There is a glaring historical exception to this general rule. The procedures and evidentiary rules used to try General Yamashita near the end of World War II deviated in significant respects from those then governing courts-martial….
The procedures and rules of evidence employed during Yamashita's trial departed so far from those used in courts-martial that they generated an unusually long and vociferous critique from two Members of this Court. Among the dissenters' primary concerns was that the commission had free rein to consider all evidence "which in the commission's opinion 'would be of assistance in proving or disproving the charge,' without any of the usual modes of authentication."
The majority, however, did not pass on the merits of Yamashita's procedural challenges…At least partially in response to subsequent criticism of General Yamashita's trial, the UCMJ's codification of the Articles of War after World War II expanded the category of persons subject thereto to include defendants in Yamashita's (and Hamdan's) position, and the Third Geneva Convention of 1949 extended prisoner-of-war protections to individuals tried for crimes committed before their capture. The most notorious exception to the principle of uniformity, then, has been stripped of its precedential value.
The uniformity principle is not an inflexible one; it does not preclude all departures from the procedures dictated for use by courts-martial.
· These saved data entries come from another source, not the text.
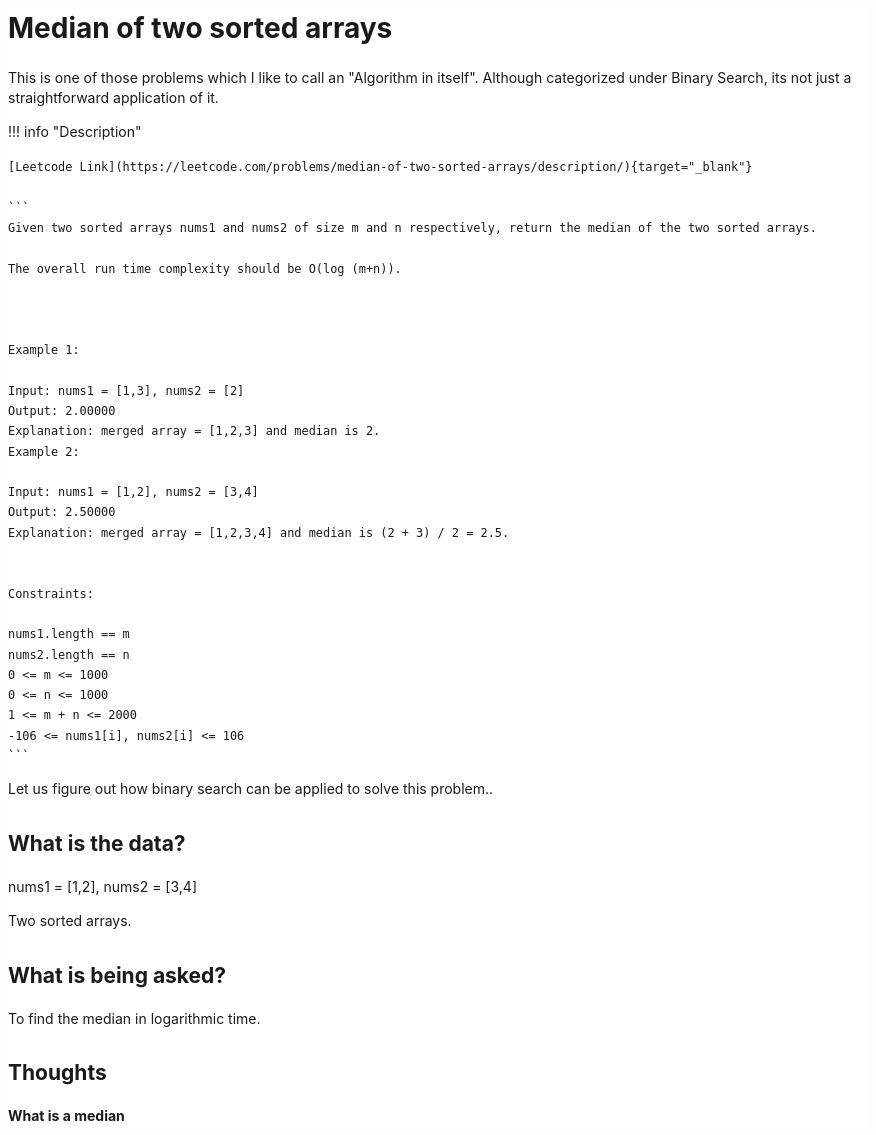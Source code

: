 # Median of two sorted arrays

This is one of those problems which I like to call an "Algorithm in itself". Although categorized under Binary Search, its not just a straightforward application of it.

!!! info "Description"
    
    [Leetcode Link](https://leetcode.com/problems/median-of-two-sorted-arrays/description/){target="_blank"}      
    
    ```
    Given two sorted arrays nums1 and nums2 of size m and n respectively, return the median of the two sorted arrays.
    
    The overall run time complexity should be O(log (m+n)).
    
     
    
    Example 1:
    
    Input: nums1 = [1,3], nums2 = [2]
    Output: 2.00000
    Explanation: merged array = [1,2,3] and median is 2.
    Example 2:
    
    Input: nums1 = [1,2], nums2 = [3,4]
    Output: 2.50000
    Explanation: merged array = [1,2,3,4] and median is (2 + 3) / 2 = 2.5.
     
    
    Constraints:
    
    nums1.length == m
    nums2.length == n
    0 <= m <= 1000
    0 <= n <= 1000
    1 <= m + n <= 2000
    -106 <= nums1[i], nums2[i] <= 106
    ```

Let us figure out how binary search can be applied to solve this problem..

## What is the data?

nums1 = [1,2], nums2 = [3,4]

Two sorted arrays.

## What is being asked?

To find the median in logarithmic time.

## Thoughts

**What is a median**
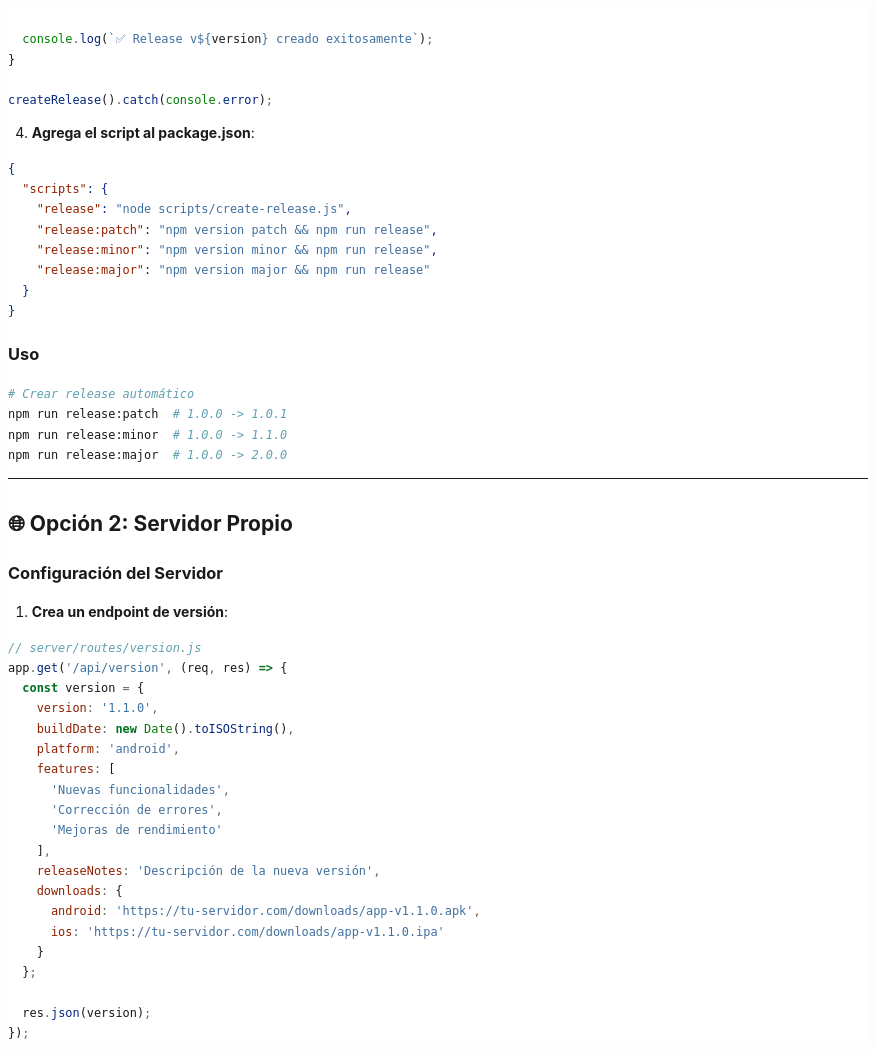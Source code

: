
 ```javascript
  
  console.log(`✅ Release v${version} creado exitosamente`);
}

createRelease().catch(console.error);
```

4. **Agrega el script al package.json**:
```json
{
  "scripts": {
    "release": "node scripts/create-release.js",
    "release:patch": "npm version patch && npm run release",
    "release:minor": "npm version minor && npm run release",
    "release:major": "npm version major && npm run release"
  }
}
```

### Uso
```bash
# Crear release automático
npm run release:patch  # 1.0.0 -> 1.0.1
npm run release:minor  # 1.0.0 -> 1.1.0
npm run release:major  # 1.0.0 -> 2.0.0
```

---

## 🌐 Opción 2: Servidor Propio

### Configuración del Servidor

1. **Crea un endpoint de versión**:
```javascript
// server/routes/version.js
app.get('/api/version', (req, res) => {
  const version = {
    version: '1.1.0',
    buildDate: new Date().toISOString(),
    platform: 'android',
    features: [
      'Nuevas funcionalidades',
      'Corrección de errores',
      'Mejoras de rendimiento'
    ],
    releaseNotes: 'Descripción de la nueva versión',
    downloads: {
      android: 'https://tu-servidor.com/downloads/app-v1.1.0.apk',
      ios: 'https://tu-servidor.com/downloads/app-v1.1.0.ipa'
    }
  };
  
  res.json(version);
});
```
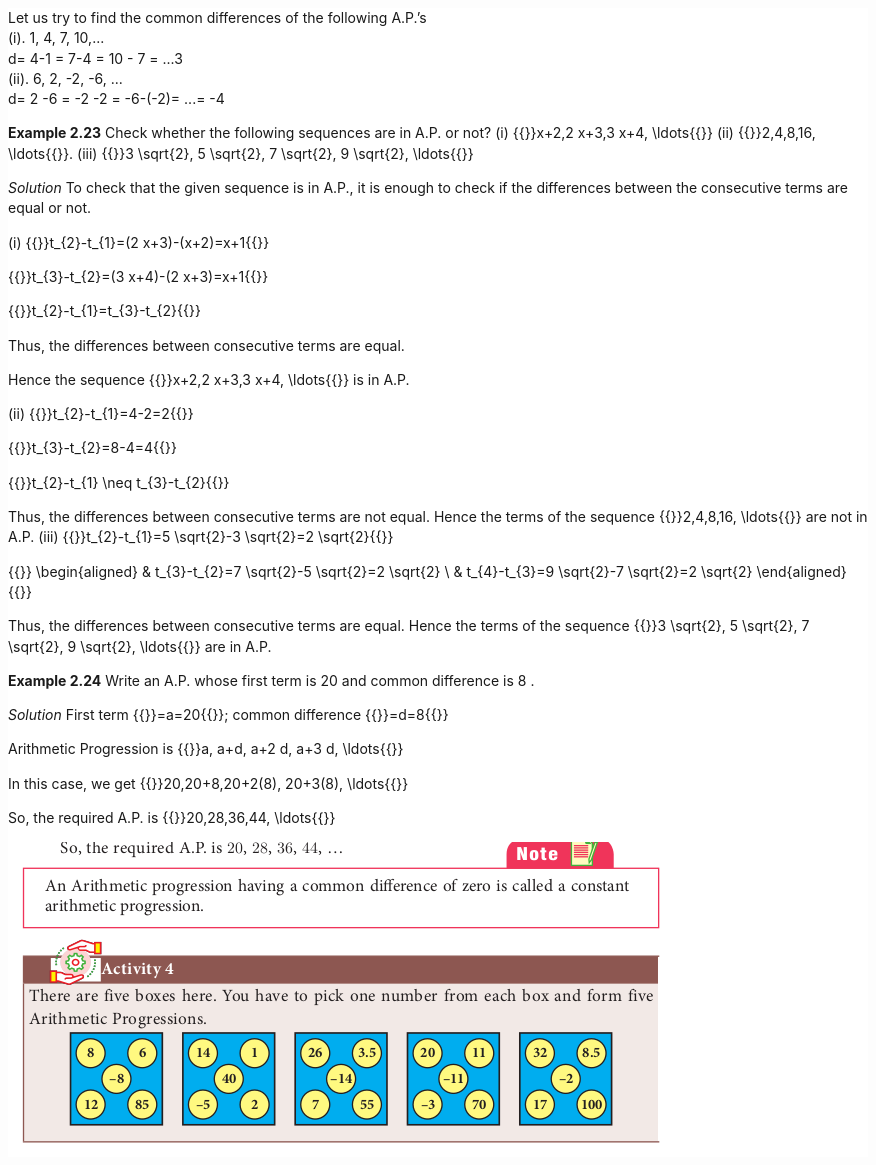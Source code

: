 Let us try to find the common differences of the following A.P.’s<br>
(i). 1, 4, 7, 10,...<br>
d= 4-1 = 7-4 = 10 - 7 = ...3<br>
(ii). 6, 2, -2, -6, ...<br>
d= 2 -6 = -2 -2 = -6-(-2)= ...= -4<br>

**Example 2.23** Check whether the following sequences are in A.P. or not?
(i) {{<katex>}}x+2,2 x+3,3 x+4, \ldots{{</katex>}}
(ii) {{<katex>}}2,4,8,16, \ldots{{</katex>}}.
(iii) {{<katex>}}3 \sqrt{2}, 5 \sqrt{2}, 7 \sqrt{2}, 9 \sqrt{2}, \ldots{{</katex>}}

*Solution* To check that the given sequence is in A.P., it is enough to check if the differences between the consecutive terms are equal or not.

(i) {{<katex>}}t_{2}-t_{1}=(2 x+3)-(x+2)=x+1{{</katex>}}

{{<katex>}}t_{3}-t_{2}=(3 x+4)-(2 x+3)=x+1{{</katex>}}

{{<katex>}}t_{2}-t_{1}=t_{3}-t_{2}{{</katex>}}

Thus, the differences between consecutive terms are equal.

Hence the sequence {{<katex>}}x+2,2 x+3,3 x+4, \ldots{{</katex>}} is in A.P.

(ii) {{<katex>}}t_{2}-t_{1}=4-2=2{{</katex>}}

{{<katex>}}t_{3}-t_{2}=8-4=4{{</katex>}}

{{<katex>}}t_{2}-t_{1} \neq t_{3}-t_{2}{{</katex>}}

Thus, the differences between consecutive terms are not equal. Hence the terms of the sequence {{<katex>}}2,4,8,16, \ldots{{</katex>}} are not in A.P.
(iii) {{<katex>}}t_{2}-t_{1}=5 \sqrt{2}-3 \sqrt{2}=2 \sqrt{2}{{</katex>}}

{{<katex>}}
\begin{aligned}
& t_{3}-t_{2}=7 \sqrt{2}-5 \sqrt{2}=2 \sqrt{2} \\
& t_{4}-t_{3}=9 \sqrt{2}-7 \sqrt{2}=2 \sqrt{2}
\end{aligned}
{{</katex>}}

Thus, the differences between consecutive terms are equal. Hence the terms of the sequence {{<katex>}}3 \sqrt{2}, 5 \sqrt{2}, 7 \sqrt{2}, 9 \sqrt{2}, \ldots{{</katex>}} are in A.P.

**Example 2.24** Write an A.P. whose first term is 20 and common difference is 8 .

*Solution* First term {{<katex>}}=a=20{{</katex>}}; common difference {{<katex>}}=d=8{{</katex>}}

Arithmetic Progression is {{<katex>}}a, a+d, a+2 d, a+3 d, \ldots{{</katex>}}

In this case, we get {{<katex>}}20,20+8,20+2(8), 20+3(8), \ldots{{</katex>}}

So, the required A.P. is {{<katex>}}20,28,36,44, \ldots{{</katex>}}

![](4.png)
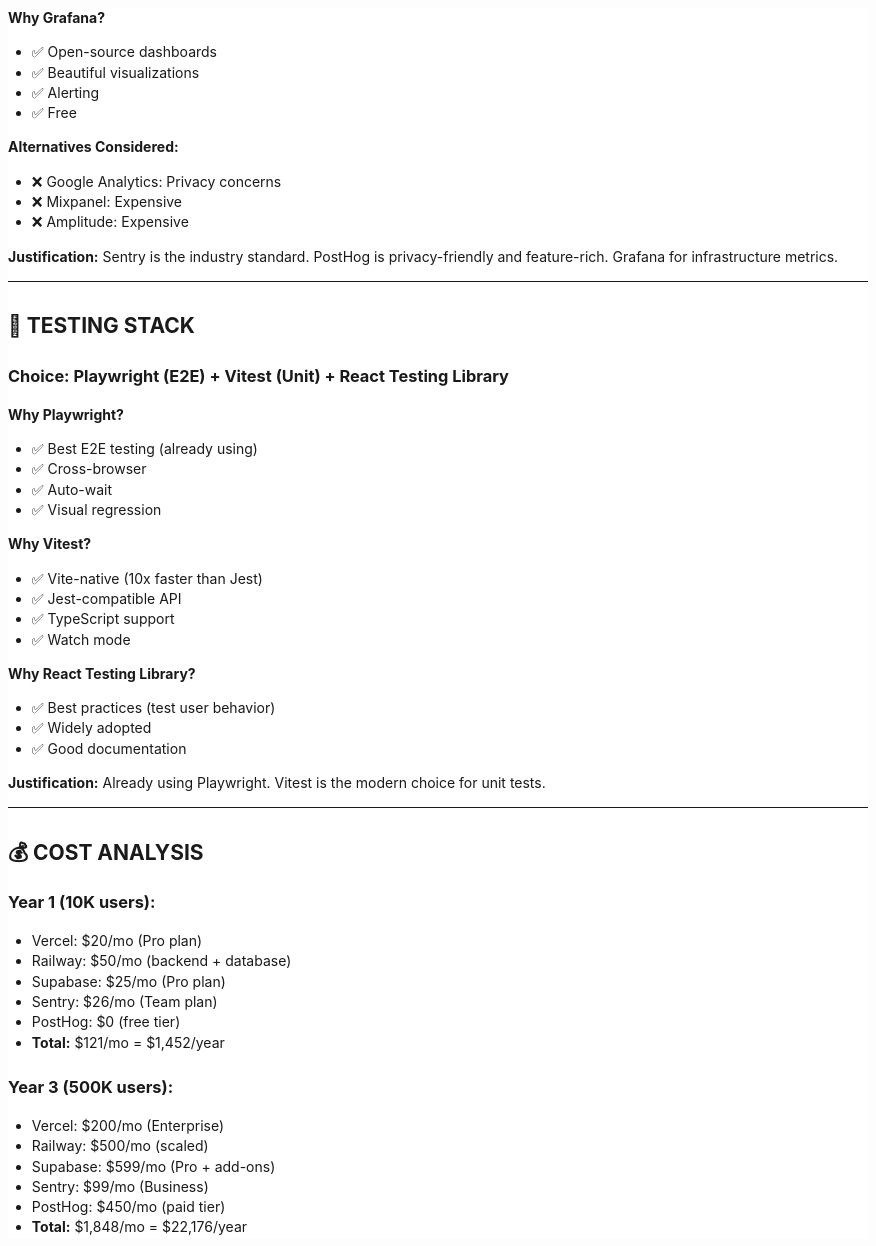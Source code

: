 **Why Grafana?**
- ✅ Open-source dashboards
- ✅ Beautiful visualizations
- ✅ Alerting
- ✅ Free

**Alternatives Considered:**
- ❌ Google Analytics: Privacy concerns
- ❌ Mixpanel: Expensive
- ❌ Amplitude: Expensive

**Justification:** Sentry is the industry standard. PostHog is privacy-friendly and feature-rich. Grafana for infrastructure metrics.

---

## 🧪 TESTING STACK

### **Choice: Playwright (E2E) + Vitest (Unit) + React Testing Library**

**Why Playwright?**
- ✅ Best E2E testing (already using)
- ✅ Cross-browser
- ✅ Auto-wait
- ✅ Visual regression

**Why Vitest?**
- ✅ Vite-native (10x faster than Jest)
- ✅ Jest-compatible API
- ✅ TypeScript support
- ✅ Watch mode

**Why React Testing Library?**
- ✅ Best practices (test user behavior)
- ✅ Widely adopted
- ✅ Good documentation

**Justification:** Already using Playwright. Vitest is the modern choice for unit tests.

---

## 💰 COST ANALYSIS

### **Year 1 (10K users):**
- Vercel: $20/mo (Pro plan)
- Railway: $50/mo (backend + database)
- Supabase: $25/mo (Pro plan)
- Sentry: $26/mo (Team plan)
- PostHog: $0 (free tier)
- **Total:** $121/mo = $1,452/year

### **Year 3 (500K users):**
- Vercel: $200/mo (Enterprise)
- Railway: $500/mo (scaled)
- Supabase: $599/mo (Pro + add-ons)
- Sentry: $99/mo (Business)
- PostHog: $450/mo (paid tier)
- **Total:** $1,848/mo = $22,176/year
But any departure must be tailored to the exigency that necessitates it….
Article 36 places two restrictions on the President's power to promulgate rules of procedure for courts-martial and military commissions alike. First, no procedural rule he adopts may be "contrary to or inconsistent with" the UCMJ--however practical it may seem. Second, the rules adopted must be "uniform insofar as practicable." That is, the rules applied to military commissions must be the same as those applied to courts-martial unless such uniformity proves impracticable.
Hamdan argues that Commission Order No. 1 violates both of these restrictions; he maintains that the procedures described in the Commission Order are inconsistent with the UCMJ and that the Government has offered no explanation for their deviation from the procedures governing courts-martial, which are set forth in the Manual for Courts-Martial, United States (2005 ed.) Among the inconsistencies Hamdan identifies is that between §6 of the Commission Order, which permits exclusion of the accused from proceedings and denial of his access to evidence in certain circumstances, and the UCMJ's requirement that "[a]ll ... proceedings" other than votes and deliberations by courts-martial "shall be made a part of the record and shall be in the presence of the accused." Hamdan also observes that the Commission Order dispenses with virtually all evidentiary rules applicable in courts-martial.
The Government has three responses…Finally, the President's determination that "the danger to the safety of the United States and the nature of international terrorism" renders it impracticable "to apply in military commissions ... the principles of law and rules of evidence generally recognized in the trial of criminal cases in the United States district courts," November 13 Order §1(f), is, in the Government's view, explanation enough for any deviation from court-martial procedures.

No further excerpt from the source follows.